__Assignment__.
The entries are to be output in full, word for word.

- Opening Delimiter -

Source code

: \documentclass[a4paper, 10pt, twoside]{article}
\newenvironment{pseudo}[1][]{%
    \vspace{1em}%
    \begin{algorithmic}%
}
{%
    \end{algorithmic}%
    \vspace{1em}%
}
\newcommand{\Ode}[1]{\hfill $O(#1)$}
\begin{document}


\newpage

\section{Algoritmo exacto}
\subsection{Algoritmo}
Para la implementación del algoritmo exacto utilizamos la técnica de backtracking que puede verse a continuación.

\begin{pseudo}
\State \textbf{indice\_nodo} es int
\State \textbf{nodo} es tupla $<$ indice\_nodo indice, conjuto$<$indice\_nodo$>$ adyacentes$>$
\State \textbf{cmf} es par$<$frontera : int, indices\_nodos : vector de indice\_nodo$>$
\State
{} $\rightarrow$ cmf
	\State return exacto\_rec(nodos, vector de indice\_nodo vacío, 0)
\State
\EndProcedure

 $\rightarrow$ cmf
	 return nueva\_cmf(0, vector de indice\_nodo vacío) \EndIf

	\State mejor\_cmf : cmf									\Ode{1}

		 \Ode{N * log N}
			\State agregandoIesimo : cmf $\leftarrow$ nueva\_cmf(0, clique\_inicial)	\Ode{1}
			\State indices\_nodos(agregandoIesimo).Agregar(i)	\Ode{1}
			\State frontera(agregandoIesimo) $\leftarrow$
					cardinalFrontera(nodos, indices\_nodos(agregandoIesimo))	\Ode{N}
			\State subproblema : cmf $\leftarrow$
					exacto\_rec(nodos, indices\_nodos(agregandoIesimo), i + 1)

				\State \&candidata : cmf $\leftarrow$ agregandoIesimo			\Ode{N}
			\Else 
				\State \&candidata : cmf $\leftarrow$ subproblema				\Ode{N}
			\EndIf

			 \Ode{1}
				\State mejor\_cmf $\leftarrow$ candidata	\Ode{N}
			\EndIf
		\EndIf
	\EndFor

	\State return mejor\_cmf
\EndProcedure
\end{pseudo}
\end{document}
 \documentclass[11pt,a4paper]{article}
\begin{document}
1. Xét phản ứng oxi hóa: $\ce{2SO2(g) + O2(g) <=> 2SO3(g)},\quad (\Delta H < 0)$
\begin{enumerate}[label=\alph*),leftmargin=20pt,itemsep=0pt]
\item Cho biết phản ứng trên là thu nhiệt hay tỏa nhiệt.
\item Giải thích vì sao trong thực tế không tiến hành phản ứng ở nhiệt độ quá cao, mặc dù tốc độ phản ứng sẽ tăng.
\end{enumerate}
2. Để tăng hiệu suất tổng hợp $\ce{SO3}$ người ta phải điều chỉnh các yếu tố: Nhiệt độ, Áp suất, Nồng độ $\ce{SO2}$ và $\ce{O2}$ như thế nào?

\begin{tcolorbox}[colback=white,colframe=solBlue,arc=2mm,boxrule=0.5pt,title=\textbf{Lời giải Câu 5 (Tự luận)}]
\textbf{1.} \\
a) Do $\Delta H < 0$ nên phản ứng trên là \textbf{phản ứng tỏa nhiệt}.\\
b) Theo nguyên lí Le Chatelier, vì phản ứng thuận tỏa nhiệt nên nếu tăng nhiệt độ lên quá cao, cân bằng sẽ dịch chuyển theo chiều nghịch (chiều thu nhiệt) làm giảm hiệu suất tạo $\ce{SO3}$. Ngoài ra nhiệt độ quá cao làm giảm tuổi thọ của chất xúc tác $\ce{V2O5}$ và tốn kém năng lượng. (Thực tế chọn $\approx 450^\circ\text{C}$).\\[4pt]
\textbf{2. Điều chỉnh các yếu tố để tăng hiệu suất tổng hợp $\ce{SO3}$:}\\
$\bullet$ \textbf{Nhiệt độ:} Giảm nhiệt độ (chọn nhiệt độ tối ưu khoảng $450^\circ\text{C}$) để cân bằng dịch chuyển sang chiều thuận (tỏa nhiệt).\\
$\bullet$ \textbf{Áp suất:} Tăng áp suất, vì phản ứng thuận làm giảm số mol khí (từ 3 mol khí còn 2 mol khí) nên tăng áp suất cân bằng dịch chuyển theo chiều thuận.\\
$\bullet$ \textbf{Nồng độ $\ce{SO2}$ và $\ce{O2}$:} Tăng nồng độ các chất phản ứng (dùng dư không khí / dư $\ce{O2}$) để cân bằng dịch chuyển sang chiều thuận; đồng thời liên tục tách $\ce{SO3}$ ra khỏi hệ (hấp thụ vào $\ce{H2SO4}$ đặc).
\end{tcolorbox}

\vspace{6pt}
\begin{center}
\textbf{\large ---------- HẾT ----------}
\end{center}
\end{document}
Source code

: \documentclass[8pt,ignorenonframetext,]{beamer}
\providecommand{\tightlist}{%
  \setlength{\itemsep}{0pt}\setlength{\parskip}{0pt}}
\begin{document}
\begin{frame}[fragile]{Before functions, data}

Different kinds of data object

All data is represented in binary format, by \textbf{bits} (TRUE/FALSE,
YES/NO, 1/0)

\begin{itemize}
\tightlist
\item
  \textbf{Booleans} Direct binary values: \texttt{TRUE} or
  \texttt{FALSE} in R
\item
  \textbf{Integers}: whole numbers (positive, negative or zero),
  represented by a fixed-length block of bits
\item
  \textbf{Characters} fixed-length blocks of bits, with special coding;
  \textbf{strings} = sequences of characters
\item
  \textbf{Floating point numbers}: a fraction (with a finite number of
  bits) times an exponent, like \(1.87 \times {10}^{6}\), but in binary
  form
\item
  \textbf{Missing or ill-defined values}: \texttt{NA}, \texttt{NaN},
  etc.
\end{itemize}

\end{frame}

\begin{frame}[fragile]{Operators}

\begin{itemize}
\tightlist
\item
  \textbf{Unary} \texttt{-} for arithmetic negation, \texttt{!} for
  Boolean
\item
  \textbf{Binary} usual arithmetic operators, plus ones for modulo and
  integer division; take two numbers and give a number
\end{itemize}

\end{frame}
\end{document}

- Closing Delimiter -

__Solution for this task__.
Source code

: \documentclass[a4paper, 10pt, twoside]{article}
\newenvironment{pseudo}[1][]{%
    \vspace{1em}%
    \begin{algorithmic}%
}
{%
    \end{algorithmic}%
    \vspace{1em}%
}
\newcommand{\Ode}[1]{\hfill $O(#1)$}
\begin{document}


\newpage

\section{Algoritmo exacto}
\subsection{Algoritmo}
Para la implementación del algoritmo exacto utilizamos la técnica de backtracking que puede verse a continuación.

\begin{pseudo}
\State \textbf{indice\_nodo} es int
\State \textbf{nodo} es tupla $<$ indice\_nodo indice, conjuto$<$indice\_nodo$>$ adyacentes$>$
\State \textbf{cmf} es par$<$frontera : int, indices\_nodos : vector de indice\_nodo$>$
\State
{} $\rightarrow$ cmf
	\State return exacto\_rec(nodos, vector de indice\_nodo vacío, 0)
\State
\EndProcedure

 $\rightarrow$ cmf
	 return nueva\_cmf(0, vector de indice\_nodo vacío) \EndIf

	\State mejor\_cmf : cmf									\Ode{1}

		 \Ode{N * log N}
			\State agregandoIesimo : cmf $\leftarrow$ nueva\_cmf(0, clique\_inicial)	\Ode{1}
			\State indices\_nodos(agregandoIesimo).Agregar(i)	\Ode{1}
			\State frontera(agregandoIesimo) $\leftarrow$
					cardinalFrontera(nodos, indices\_nodos(agregandoIesimo))	\Ode{N}
			\State subproblema : cmf $\leftarrow$
					exacto\_rec(nodos, indices\_nodos(agregandoIesimo), i + 1)

				\State \&candidata : cmf $\leftarrow$ agregandoIesimo			\Ode{N}
			\Else 
				\State \&candidata : cmf $\leftarrow$ subproblema				\Ode{N}
			\EndIf

			 \Ode{1}
				\State mejor\_cmf $\leftarrow$ candidata	\Ode{N}
			\EndIf
		\EndIf
	\EndFor

	\State return mejor\_cmf
\EndProcedure
\end{pseudo}
\end{document}
 \documentclass[11pt,a4paper]{article}
\begin{document}
1. Xét phản ứng oxi hóa: $\ce{2SO2(g) + O2(g) <=> 2SO3(g)},\quad (\Delta H < 0)$
\begin{enumerate}[label=\alph*),leftmargin=20pt,itemsep=0pt]
\item Cho biết phản ứng trên là thu nhiệt hay tỏa nhiệt.
\item Giải thích vì sao trong thực tế không tiến hành phản ứng ở nhiệt độ quá cao, mặc dù tốc độ phản ứng sẽ tăng.
\end{enumerate}
2. Để tăng hiệu suất tổng hợp $\ce{SO3}$ người ta phải điều chỉnh các yếu tố: Nhiệt độ, Áp suất, Nồng độ $\ce{SO2}$ và $\ce{O2}$ như thế nào?

\begin{tcolorbox}[colback=white,colframe=solBlue,arc=2mm,boxrule=0.5pt,title=\textbf{Lời giải Câu 5 (Tự luận)}]
\textbf{1.} \\
a) Do $\Delta H < 0$ nên phản ứng trên là \textbf{phản ứng tỏa nhiệt}.\\
b) Theo nguyên lí Le Chatelier, vì phản ứng thuận tỏa nhiệt nên nếu tăng nhiệt độ lên quá cao, cân bằng sẽ dịch chuyển theo chiều nghịch (chiều thu nhiệt) làm giảm hiệu suất tạo $\ce{SO3}$. Ngoài ra nhiệt độ quá cao làm giảm tuổi thọ của chất xúc tác $\ce{V2O5}$ và tốn kém năng lượng. (Thực tế chọn $\approx 450^\circ\text{C}$).\\[4pt]
\textbf{2. Điều chỉnh các yếu tố để tăng hiệu suất tổng hợp $\ce{SO3}$:}\\
$\bullet$ \textbf{Nhiệt độ:} Giảm nhiệt độ (chọn nhiệt độ tối ưu khoảng $450^\circ\text{C}$) để cân bằng dịch chuyển sang chiều thuận (tỏa nhiệt).\\
$\bullet$ \textbf{Áp suất:} Tăng áp suất, vì phản ứng thuận làm giảm số mol khí (từ 3 mol khí còn 2 mol khí) nên tăng áp suất cân bằng dịch chuyển theo chiều thuận.\\
$\bullet$ \textbf{Nồng độ $\ce{SO2}$ và $\ce{O2}$:} Tăng nồng độ các chất phản ứng (dùng dư không khí / dư $\ce{O2}$) để cân bằng dịch chuyển sang chiều thuận; đồng thời liên tục tách $\ce{SO3}$ ra khỏi hệ (hấp thụ vào $\ce{H2SO4}$ đặc).
\end{tcolorbox}

\vspace{6pt}
\begin{center}
\textbf{\large ---------- HẾT ----------}
\end{center}
\end{document}
Source code

: \documentclass[8pt,ignorenonframetext,]{beamer}
\providecommand{\tightlist}{%
  \setlength{\itemsep}{0pt}\setlength{\parskip}{0pt}}
\begin{document}
\begin{frame}[fragile]{Before functions, data}

Different kinds of data object

All data is represented in binary format, by \textbf{bits} (TRUE/FALSE,
YES/NO, 1/0)

\begin{itemize}
\tightlist
\item
  \textbf{Booleans} Direct binary values: \texttt{TRUE} or
  \texttt{FALSE} in R
\item
  \textbf{Integers}: whole numbers (positive, negative or zero),
  represented by a fixed-length block of bits
\item
  \textbf{Characters} fixed-length blocks of bits, with special coding;
  \textbf{strings} = sequences of characters
\item
  \textbf{Floating point numbers}: a fraction (with a finite number of
  bits) times an exponent, like \(1.87 \times {10}^{6}\), but in binary
  form
\item
  \textbf{Missing or ill-defined values}: \texttt{NA}, \texttt{NaN},
  etc.
\end{itemize}

\end{frame}

\begin{frame}[fragile]{Operators}

\begin{itemize}
\tightlist
\item
  \textbf{Unary} \texttt{-} for arithmetic negation, \texttt{!} for
  Boolean
\item
  \textbf{Binary} usual arithmetic operators, plus ones for modulo and
  integer division; take two numbers and give a number
\end{itemize}

\end{frame}
\end{document}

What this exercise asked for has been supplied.